What is required:
In the records below, count the lines that have "textrm" and answer with the number alone.

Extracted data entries

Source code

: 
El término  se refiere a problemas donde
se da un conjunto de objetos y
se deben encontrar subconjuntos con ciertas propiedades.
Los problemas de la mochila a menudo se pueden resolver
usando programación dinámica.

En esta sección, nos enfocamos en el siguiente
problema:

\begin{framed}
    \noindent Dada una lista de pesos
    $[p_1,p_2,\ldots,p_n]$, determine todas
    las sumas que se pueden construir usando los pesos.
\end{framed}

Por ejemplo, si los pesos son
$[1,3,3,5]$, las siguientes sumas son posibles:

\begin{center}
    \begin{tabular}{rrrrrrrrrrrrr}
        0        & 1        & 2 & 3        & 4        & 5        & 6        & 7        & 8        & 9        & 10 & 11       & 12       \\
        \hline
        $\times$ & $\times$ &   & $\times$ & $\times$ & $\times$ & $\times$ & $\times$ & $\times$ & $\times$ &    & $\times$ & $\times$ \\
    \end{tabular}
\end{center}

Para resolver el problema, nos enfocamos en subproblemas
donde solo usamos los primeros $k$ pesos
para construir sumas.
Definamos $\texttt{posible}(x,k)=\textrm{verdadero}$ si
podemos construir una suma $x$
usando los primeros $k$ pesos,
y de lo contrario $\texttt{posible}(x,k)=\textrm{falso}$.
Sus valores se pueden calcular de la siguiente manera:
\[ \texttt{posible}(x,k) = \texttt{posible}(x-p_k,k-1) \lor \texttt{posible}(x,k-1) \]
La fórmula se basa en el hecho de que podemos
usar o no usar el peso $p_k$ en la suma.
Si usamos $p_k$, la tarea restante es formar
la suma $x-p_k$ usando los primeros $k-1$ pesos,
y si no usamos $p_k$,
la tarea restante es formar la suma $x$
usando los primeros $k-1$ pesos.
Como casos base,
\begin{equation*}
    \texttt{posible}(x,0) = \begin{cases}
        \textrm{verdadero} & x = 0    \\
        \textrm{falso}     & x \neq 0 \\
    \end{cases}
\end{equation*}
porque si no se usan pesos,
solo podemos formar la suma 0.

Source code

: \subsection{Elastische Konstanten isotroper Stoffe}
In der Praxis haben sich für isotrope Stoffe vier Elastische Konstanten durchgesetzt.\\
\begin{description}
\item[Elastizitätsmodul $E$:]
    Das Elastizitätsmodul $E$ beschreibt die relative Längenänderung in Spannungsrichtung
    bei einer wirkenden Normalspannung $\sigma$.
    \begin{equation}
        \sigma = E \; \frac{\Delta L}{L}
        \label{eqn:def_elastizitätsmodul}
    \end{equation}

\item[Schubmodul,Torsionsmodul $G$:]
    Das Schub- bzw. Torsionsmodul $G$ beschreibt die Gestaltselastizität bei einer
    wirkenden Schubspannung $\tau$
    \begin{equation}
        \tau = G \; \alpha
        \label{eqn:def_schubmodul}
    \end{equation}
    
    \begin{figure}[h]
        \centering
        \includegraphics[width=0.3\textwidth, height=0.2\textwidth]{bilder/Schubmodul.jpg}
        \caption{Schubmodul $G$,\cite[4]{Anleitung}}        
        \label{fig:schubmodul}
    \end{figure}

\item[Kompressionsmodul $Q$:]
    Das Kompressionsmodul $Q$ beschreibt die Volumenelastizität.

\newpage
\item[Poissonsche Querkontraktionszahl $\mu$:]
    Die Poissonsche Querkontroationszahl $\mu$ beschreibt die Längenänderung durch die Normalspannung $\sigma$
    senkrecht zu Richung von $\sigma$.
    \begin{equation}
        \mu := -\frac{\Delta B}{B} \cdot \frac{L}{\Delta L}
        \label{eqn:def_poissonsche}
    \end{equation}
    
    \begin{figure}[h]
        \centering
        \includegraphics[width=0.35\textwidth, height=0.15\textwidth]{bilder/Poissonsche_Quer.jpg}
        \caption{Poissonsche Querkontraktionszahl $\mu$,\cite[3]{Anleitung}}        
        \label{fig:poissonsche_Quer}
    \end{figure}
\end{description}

Your response:
4